▶ [What to produce]:
Reproduce exactly the line with "позволяющая двигаться по" and all the lines beneath it, stopping only at the end of the material.

▶ [Records provided]:
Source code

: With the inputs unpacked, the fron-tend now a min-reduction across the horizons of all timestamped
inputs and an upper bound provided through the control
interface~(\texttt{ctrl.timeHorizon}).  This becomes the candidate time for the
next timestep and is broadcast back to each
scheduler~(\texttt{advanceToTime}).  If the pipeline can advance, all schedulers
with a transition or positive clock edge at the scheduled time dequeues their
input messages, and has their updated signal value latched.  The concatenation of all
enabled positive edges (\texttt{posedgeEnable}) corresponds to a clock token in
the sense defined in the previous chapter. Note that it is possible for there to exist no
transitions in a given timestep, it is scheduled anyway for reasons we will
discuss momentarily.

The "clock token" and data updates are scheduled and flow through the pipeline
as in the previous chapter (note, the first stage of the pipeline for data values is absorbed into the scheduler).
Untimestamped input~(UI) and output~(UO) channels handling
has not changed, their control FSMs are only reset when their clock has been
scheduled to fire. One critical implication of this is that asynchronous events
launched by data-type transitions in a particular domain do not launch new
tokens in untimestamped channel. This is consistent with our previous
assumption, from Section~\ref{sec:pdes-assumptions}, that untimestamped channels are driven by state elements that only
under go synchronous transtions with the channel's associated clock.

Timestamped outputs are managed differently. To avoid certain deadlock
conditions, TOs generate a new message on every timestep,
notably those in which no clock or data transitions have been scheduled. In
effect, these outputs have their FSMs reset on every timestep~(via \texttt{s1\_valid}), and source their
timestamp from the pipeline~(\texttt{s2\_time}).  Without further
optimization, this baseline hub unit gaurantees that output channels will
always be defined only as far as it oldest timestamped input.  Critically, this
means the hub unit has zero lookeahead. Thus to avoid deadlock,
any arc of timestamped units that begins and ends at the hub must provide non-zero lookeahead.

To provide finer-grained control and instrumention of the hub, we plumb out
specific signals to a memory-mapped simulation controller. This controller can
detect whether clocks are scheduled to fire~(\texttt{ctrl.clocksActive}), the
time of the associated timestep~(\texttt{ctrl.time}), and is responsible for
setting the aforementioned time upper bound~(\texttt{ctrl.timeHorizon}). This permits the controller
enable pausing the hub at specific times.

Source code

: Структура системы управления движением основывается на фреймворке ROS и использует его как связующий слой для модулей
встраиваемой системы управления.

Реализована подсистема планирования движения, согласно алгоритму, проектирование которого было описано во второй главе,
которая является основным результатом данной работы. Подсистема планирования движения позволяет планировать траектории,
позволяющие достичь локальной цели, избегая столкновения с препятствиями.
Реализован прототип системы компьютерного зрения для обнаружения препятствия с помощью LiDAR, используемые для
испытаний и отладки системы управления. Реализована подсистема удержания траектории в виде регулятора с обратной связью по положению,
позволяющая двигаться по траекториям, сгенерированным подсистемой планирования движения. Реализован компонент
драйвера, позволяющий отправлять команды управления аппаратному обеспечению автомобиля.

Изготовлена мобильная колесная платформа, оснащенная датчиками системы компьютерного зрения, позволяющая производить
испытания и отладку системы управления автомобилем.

▶ [Completed exercise]:
позволяющая двигаться по траекториям, сгенерированным подсистемой планирования движения. Реализован компонент
драйвера, позволяющий отправлять команды управления аппаратному обеспечению автомобиля.

Изготовлена мобильная колесная платформа, оснащенная датчиками системы компьютерного зрения, позволяющая производить
испытания и отладку системы управления автомобилем.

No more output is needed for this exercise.